Manila is a city that bursts with energy and danger, but it's also a city that is full of hope, dreams, and stories. People from all over the Philippines flock to this bustling metropolis in hopes of securing a better life for their family, to make it big, and to say goodbye to poverty.
Oscar Ramirez (Jake Macapagal), the protagonist of Metro Manila, has the same story. A struggling farmer in Banaue, he and his wife Mai (Althea Vega) leave behind the rice terraces to try their luck in the city, after barely making ends meet. The grit and grim proverty of Metro Manila welcome them with open arms, but after being deceived by swindlers, the couple realizes that a life in the city is no bed of roses.
Jake Macapagal as Oscar
Oscar finds a job as a driver for an armored truck company, while his wife ends up as a GRO at a local bar just so they'd be able to feed their two children.
Althea Vega as Mai
Just when things seem to start looking up for the downtrodden couple, Oscar's manipulative partner Ong (John Arcilla) takes advantage of him, putting the morally upright Oscar in a bind.
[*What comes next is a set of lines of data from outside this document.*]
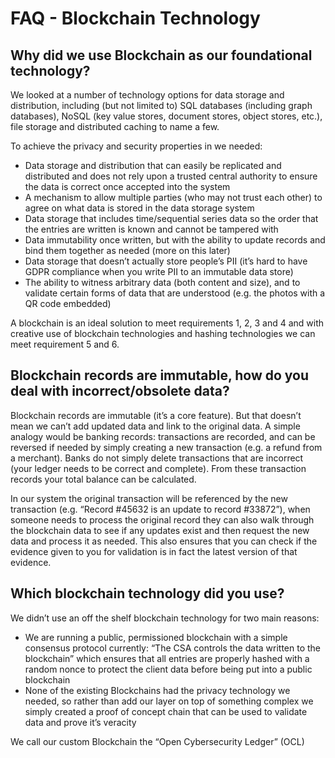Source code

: # FAQ - Blockchain Technology

## Why did we use Blockchain as our foundational technology?

We looked at a number of technology options for data storage and distribution, including (but not limited to) SQL databases (including graph databases), NoSQL (key value stores, document stores, object stores, etc.), file storage and distributed caching to name a few.

To achieve the privacy and security properties in we needed:

- Data storage and distribution that can easily be replicated and distributed and does not rely upon a trusted central authority to ensure the data is correct once accepted into the system
- A mechanism to allow multiple parties (who may not trust each other) to agree on what data is stored in the data storage system
- Data storage that includes time/sequential series data so the order that the entries are written is known and cannot be tampered with
- Data immutability once written, but with the ability to update records and bind them together as needed (more on this later)
- Data storage that doesn’t actually store people’s PII (it’s hard to have GDPR compliance when you write PII to an immutable data store)
- The ability to witness arbitrary data (both content and size), and to validate certain forms of data that are understood (e.g. the photos with a QR code embedded)

A blockchain is an ideal solution to meet requirements 1, 2, 3 and 4 and with creative use of blockchain technologies and hashing technologies we can meet requirement 5 and 6.

## Blockchain records are immutable, how do you deal with incorrect/obsolete data?

Blockchain records are immutable (it’s a core feature). But that doesn’t mean we can’t add updated data and link to the original data. A simple analogy would be banking records: transactions are recorded, and can be reversed if needed by simply creating a new transaction (e.g. a refund from a merchant). Banks do not simply delete transactions that are incorrect (your ledger needs to be correct and complete). From these transaction records your total balance can be calculated.

In our system the original transaction will be referenced by the new transaction (e.g. “Record #45632 is an update to record #33872”), when someone needs to process the original record they can also walk through the blockchain data to see if any updates exist and then request the new data and process it as needed. This also ensures that you can check if the evidence given to you for validation is in fact the latest version of that evidence.

## Which blockchain technology did you use?

We didn’t use an off the shelf blockchain technology for two main reasons:

- We are running a public, permissioned blockchain with a simple consensus protocol currently: “The CSA controls the data written to the blockchain” which ensures that all entries are properly hashed with a random nonce to protect the client data before being put into a public blockchain
- None of the existing Blockchains had the privacy technology we needed, so rather than add our layer on top of something complex we simply created a proof of concept chain that can be used to validate data and prove it’s veracity

We call our custom Blockchain the “Open Cybersecurity Ledger” (OCL)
Being in one of Manila's most dangerous professions, Oscar faces the dilemma of either upholding his integrity or succumbing to temptation.
John Arcilla as Ong
Should he go along with his colleague's plans and end up like the many city scum Oscar has grown to despise, or should he take the high road and risk his—and his family's life—in the process?
At this point, the story departs from the usual "poverty porn" that a lot of Filipino viewers have grown accustomed to. Just like primetime telenovelas that have captivated Pinoy households for decades, the film ends on a bittersweet note but leaves room for hope.
A family man through and through, Oscar is able to give his family a ticket out of poverty in the end.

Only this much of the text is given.